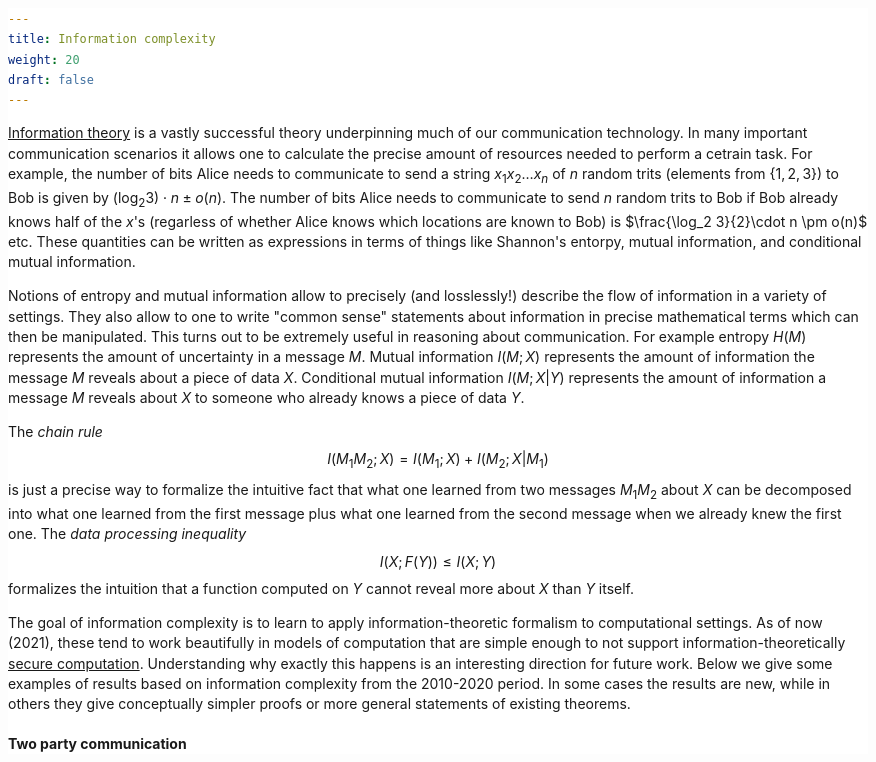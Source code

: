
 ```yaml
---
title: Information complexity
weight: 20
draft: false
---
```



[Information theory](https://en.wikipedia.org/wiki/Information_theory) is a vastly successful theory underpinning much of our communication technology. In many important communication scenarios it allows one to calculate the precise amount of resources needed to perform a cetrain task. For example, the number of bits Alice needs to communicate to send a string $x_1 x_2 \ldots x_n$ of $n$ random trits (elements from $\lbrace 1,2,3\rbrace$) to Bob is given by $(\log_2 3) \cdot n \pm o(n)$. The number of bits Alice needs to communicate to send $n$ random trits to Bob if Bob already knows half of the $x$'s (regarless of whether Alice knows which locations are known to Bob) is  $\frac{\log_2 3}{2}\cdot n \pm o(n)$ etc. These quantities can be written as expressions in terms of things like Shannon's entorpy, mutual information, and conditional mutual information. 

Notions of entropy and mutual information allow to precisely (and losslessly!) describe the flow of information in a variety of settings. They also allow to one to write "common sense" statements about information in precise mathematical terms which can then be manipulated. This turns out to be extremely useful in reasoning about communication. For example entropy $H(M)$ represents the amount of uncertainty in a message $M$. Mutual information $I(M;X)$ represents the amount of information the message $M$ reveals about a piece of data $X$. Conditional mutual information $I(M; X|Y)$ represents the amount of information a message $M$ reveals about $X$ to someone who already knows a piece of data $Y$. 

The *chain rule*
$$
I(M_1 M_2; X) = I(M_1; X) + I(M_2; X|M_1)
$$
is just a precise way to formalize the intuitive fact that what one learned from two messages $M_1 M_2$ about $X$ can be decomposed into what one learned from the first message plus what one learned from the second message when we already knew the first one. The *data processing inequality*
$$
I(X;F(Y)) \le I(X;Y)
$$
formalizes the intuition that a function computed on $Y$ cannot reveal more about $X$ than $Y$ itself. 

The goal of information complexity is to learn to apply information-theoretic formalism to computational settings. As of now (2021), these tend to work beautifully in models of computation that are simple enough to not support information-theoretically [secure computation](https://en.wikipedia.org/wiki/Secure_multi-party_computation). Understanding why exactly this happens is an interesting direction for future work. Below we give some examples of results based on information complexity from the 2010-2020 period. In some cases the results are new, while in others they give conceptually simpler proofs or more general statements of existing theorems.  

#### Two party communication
-=-=-
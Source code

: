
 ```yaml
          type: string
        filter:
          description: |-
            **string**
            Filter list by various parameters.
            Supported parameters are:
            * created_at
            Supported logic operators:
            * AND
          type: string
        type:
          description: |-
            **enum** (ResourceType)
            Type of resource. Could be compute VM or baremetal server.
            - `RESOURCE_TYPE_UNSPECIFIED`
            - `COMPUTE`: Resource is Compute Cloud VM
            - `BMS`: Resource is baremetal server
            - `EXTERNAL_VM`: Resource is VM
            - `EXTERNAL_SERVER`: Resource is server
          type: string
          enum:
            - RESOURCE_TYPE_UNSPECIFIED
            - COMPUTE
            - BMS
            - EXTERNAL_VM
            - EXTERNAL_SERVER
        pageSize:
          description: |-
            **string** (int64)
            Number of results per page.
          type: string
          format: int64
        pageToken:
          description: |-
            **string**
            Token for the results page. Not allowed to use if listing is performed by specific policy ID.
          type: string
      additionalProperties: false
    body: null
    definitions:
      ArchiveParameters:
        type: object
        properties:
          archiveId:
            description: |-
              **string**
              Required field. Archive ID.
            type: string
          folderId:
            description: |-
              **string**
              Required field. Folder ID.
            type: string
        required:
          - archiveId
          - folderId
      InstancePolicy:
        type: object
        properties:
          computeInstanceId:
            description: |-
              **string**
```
-=-=-
- [Problem details]:
From the listing above, return each line with the word "baremetal".

- [Reply]:
            Type of resource. Could be compute VM or baremetal server.
            - `BMS`: Resource is baremetal server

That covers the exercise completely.